*** DATA UNDER STUDY ***

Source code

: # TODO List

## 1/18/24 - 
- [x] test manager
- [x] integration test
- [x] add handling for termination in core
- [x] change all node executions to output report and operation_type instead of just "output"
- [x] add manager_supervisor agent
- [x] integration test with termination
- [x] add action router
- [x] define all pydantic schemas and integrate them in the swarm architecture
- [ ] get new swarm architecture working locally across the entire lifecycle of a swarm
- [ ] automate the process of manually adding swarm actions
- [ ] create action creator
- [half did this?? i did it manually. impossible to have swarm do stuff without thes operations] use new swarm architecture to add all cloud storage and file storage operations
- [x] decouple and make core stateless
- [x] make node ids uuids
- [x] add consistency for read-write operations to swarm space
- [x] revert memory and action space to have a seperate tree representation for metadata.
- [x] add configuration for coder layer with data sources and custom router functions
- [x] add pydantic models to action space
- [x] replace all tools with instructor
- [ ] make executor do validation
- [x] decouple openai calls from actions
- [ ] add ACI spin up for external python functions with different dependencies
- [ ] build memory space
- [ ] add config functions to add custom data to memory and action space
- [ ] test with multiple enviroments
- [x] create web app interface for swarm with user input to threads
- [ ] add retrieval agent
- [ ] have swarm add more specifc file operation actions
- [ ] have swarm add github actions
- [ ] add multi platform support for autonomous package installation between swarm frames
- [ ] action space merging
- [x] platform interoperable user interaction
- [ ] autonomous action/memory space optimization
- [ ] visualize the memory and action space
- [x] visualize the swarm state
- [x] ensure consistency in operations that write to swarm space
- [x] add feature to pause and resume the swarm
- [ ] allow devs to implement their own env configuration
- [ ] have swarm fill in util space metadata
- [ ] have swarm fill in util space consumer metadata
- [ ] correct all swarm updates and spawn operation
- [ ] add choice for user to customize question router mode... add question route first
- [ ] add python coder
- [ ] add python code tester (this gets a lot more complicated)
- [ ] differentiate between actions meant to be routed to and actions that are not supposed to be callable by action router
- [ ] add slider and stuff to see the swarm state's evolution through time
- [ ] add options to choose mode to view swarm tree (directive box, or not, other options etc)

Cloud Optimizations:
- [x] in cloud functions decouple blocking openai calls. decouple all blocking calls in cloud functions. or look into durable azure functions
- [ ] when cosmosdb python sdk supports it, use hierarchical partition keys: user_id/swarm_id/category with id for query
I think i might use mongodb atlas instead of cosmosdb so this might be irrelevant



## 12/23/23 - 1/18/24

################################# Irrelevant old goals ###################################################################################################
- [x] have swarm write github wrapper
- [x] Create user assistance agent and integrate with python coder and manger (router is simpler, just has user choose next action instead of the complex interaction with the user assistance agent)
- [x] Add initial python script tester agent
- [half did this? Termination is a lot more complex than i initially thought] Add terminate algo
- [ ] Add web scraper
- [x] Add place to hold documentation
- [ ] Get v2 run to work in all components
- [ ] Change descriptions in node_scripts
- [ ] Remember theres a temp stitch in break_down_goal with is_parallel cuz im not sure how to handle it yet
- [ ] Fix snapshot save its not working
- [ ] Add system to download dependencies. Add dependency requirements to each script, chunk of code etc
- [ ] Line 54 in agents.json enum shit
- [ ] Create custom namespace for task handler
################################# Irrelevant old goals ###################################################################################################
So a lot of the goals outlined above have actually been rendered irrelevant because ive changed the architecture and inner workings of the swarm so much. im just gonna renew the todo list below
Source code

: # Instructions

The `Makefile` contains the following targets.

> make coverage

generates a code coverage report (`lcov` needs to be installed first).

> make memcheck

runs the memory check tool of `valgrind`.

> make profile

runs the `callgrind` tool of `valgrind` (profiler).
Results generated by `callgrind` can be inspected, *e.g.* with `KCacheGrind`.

*** End of DATA UNDER STUDY ***

▸ **PROBLEM REQUIREMENTS**
Scan the material above for the string "github", returning each line that contains it.

▸ **TASK RESPONSE**
- [ ] have swarm add github actions
- [x] have swarm write github wrapper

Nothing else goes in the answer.